What is insolvency?

Insolvency is a term that can apply to either an individual or a business, but is more often used in relation to a business or company. A business is said to be insolvent when it cannot pay its debts when they are due.  It is an offence if the directors continue to operate and incur more debts when a company is insolvent.

If a company is facing financial difficulties and the directors or creditors believe that it is, or may become, insolvent, it may end up in one of the following types of formal administration:

  • Liquidation, also known as winding up;
  • Voluntary Administration or Deed of Company Arrangement;
  • Receivership.
The appointment of a formal administrator may be voluntary, when it is initiated by the company itself, or involuntary when it is made by a person or organisation that is owed money, or by the courts. 
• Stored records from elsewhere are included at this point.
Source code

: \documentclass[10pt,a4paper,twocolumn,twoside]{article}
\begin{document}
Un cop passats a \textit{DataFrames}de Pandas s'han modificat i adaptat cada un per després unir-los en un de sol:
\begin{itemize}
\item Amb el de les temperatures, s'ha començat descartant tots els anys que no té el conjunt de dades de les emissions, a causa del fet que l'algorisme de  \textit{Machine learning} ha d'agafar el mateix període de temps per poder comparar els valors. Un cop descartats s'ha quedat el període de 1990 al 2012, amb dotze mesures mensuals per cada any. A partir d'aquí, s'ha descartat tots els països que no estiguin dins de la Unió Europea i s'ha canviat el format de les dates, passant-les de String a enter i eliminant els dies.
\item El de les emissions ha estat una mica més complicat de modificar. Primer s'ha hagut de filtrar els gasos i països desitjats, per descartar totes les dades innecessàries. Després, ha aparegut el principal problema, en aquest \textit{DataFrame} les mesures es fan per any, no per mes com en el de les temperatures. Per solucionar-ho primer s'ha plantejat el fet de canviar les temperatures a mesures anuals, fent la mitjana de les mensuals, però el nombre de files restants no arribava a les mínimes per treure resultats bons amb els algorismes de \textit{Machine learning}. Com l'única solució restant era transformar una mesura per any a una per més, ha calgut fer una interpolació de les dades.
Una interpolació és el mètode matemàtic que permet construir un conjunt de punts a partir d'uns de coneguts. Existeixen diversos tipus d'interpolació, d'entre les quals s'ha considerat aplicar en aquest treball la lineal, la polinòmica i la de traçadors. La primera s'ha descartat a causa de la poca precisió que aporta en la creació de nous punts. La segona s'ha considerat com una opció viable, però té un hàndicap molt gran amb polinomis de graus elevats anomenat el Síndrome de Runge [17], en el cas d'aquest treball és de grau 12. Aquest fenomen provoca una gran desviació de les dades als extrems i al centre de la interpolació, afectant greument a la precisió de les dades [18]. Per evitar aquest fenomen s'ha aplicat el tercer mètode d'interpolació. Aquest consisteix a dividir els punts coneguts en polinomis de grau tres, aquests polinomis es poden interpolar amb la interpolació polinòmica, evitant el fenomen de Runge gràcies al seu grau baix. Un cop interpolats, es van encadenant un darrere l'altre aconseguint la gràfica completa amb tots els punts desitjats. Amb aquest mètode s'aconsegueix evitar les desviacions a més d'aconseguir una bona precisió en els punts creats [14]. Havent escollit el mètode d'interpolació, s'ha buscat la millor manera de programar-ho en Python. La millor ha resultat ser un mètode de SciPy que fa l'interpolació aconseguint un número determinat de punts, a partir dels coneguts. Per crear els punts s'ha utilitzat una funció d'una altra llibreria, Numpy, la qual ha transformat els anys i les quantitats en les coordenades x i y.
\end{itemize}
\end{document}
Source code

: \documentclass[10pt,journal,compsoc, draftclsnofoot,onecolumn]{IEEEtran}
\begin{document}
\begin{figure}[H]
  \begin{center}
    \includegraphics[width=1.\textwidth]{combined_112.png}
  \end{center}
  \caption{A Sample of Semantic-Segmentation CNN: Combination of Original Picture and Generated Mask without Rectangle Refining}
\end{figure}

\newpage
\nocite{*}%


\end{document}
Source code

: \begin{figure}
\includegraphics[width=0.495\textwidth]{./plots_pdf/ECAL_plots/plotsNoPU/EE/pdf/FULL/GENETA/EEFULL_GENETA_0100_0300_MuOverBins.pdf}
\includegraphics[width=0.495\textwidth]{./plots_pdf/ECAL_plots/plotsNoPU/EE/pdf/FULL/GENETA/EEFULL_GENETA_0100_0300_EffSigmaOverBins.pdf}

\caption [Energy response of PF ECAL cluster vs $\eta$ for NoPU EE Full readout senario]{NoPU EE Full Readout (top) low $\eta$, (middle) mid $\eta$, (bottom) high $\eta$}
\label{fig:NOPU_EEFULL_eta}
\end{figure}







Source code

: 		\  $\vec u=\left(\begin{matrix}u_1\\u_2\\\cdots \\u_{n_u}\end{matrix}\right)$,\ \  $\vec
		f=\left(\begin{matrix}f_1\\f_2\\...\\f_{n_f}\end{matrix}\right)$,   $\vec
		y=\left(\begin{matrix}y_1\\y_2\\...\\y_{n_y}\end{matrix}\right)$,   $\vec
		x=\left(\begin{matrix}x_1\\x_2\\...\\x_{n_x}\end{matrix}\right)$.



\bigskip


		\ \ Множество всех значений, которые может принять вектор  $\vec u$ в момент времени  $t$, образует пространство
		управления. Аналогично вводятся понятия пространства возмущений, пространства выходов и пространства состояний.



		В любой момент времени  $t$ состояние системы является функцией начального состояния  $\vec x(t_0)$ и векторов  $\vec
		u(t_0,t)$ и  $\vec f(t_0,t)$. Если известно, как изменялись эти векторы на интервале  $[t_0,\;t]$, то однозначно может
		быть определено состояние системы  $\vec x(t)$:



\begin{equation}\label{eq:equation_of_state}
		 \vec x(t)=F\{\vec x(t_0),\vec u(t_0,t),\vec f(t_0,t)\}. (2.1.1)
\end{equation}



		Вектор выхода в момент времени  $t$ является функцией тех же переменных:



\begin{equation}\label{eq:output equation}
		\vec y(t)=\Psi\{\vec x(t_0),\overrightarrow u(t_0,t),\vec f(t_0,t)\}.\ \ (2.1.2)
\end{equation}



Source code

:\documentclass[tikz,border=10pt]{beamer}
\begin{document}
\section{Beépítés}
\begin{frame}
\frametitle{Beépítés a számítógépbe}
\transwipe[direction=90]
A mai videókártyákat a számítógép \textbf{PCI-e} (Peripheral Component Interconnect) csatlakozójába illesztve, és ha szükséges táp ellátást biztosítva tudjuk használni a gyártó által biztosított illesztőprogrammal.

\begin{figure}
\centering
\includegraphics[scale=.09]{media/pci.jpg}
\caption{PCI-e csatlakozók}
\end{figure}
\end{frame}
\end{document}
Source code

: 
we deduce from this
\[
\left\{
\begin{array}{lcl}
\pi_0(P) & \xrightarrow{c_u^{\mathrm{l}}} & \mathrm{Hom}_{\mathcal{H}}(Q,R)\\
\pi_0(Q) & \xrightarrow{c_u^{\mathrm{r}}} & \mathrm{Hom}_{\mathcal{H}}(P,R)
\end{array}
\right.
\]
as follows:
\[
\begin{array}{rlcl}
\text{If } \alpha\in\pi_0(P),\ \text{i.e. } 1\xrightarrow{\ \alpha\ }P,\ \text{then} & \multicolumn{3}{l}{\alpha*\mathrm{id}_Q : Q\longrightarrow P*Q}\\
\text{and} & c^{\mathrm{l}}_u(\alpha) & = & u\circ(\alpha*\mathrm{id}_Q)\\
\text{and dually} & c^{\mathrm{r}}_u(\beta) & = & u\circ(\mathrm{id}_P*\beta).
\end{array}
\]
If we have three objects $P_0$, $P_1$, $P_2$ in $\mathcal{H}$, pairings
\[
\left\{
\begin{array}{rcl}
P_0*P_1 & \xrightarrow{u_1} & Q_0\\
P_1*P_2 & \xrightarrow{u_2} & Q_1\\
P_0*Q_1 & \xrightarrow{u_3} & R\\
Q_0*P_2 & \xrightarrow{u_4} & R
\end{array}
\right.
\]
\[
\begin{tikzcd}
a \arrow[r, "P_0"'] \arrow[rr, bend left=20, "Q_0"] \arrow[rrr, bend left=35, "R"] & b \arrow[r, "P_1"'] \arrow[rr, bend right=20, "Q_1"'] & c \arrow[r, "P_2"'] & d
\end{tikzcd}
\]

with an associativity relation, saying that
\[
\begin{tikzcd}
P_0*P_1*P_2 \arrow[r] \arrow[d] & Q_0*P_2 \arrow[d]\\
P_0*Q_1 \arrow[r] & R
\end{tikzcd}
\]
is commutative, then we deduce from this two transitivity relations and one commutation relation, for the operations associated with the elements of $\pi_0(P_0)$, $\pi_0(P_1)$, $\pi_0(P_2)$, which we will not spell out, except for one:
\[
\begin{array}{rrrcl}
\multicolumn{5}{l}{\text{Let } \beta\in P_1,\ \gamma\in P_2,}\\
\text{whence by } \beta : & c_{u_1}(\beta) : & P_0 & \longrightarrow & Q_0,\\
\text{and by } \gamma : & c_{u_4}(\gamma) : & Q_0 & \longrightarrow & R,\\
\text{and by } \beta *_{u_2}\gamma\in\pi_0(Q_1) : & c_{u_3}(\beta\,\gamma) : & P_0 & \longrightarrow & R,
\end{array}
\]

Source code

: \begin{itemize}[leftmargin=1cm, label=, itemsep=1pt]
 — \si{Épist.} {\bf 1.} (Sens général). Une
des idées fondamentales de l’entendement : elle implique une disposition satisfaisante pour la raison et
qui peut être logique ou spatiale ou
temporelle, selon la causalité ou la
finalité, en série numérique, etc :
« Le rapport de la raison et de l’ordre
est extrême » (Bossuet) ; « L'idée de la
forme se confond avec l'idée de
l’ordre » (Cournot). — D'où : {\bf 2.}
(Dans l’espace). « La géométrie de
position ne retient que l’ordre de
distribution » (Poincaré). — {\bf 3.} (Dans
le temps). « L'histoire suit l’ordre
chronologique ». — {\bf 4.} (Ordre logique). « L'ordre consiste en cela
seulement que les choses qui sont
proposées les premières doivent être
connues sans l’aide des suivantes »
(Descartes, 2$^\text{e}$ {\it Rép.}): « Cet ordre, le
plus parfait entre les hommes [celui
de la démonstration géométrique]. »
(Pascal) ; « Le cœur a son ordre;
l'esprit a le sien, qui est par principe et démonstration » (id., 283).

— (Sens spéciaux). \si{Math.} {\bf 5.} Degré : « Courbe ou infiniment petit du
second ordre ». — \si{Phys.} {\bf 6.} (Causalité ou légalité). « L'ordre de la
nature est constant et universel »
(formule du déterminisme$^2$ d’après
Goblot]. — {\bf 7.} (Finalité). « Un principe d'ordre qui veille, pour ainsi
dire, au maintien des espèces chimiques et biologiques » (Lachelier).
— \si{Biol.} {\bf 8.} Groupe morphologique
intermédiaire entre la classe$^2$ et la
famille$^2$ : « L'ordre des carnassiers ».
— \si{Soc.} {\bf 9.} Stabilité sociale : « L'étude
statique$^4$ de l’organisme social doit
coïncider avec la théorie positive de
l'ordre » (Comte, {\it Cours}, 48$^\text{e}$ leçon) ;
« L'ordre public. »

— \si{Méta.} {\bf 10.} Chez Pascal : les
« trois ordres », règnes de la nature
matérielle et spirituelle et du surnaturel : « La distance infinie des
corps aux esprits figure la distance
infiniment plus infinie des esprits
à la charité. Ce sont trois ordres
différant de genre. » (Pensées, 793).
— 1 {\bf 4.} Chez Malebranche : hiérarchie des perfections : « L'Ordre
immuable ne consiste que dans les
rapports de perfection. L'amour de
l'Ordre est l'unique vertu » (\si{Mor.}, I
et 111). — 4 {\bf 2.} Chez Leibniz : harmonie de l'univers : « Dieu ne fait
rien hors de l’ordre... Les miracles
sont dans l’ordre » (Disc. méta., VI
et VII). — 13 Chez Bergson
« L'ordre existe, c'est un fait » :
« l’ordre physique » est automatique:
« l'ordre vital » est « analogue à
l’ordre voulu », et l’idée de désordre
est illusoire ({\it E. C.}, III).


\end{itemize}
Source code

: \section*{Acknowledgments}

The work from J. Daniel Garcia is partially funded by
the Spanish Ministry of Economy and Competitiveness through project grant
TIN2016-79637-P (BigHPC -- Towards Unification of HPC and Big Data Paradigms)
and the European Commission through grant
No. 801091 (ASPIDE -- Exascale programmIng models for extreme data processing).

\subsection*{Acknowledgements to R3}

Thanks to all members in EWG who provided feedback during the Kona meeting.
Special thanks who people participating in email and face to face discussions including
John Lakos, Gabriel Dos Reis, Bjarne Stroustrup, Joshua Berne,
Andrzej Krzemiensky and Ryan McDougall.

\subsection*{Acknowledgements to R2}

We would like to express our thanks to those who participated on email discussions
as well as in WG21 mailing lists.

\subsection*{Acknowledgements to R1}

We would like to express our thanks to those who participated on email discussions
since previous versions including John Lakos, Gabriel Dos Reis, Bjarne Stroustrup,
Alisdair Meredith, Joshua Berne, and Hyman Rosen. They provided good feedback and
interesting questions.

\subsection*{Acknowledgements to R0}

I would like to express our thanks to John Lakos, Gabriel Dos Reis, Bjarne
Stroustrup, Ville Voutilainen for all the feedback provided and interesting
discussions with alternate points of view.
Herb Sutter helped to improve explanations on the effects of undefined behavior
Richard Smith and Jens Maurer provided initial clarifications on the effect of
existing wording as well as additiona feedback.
The options for a business that is insolvent include: 

  • Liquidation: a Liquidator is appointed to wind the company up, and its assets are sold to pay outstanding debts. The company is then deregistered and ceases to exist.  The most common types of liquidations for insolvent companies are court liquidation and creditors’ voluntary liquidation. 
  • Voluntary Administration, possibly leading to a Deed of Company Arrangement: a voluntary administration is a formal standstill type administration where the voluntary administrator investigates and reports on the company’s history and financial position to creditors and makes a recommendation about its future.  Creditors then decide whether to accept a Deed of Company Arrangement if one is proposed by the directors, liquidate the company or return the company to the control of the directors.  A Deed of Company Arrangement is a procedure that permits a company to make a compromise or arrangement which is binding on all creditors.  Subject to the terms of the arrangement, the company may then be saved and continue to operate.
  • Receivership: a receiver or receiver and manager is usually appointed by a secured creditor, or in some cases by the court.  The assets of the company are realised for the benefit of the secured creditors.  This type of appointment can occur at the same time that a company is in liquidation or voluntary administration.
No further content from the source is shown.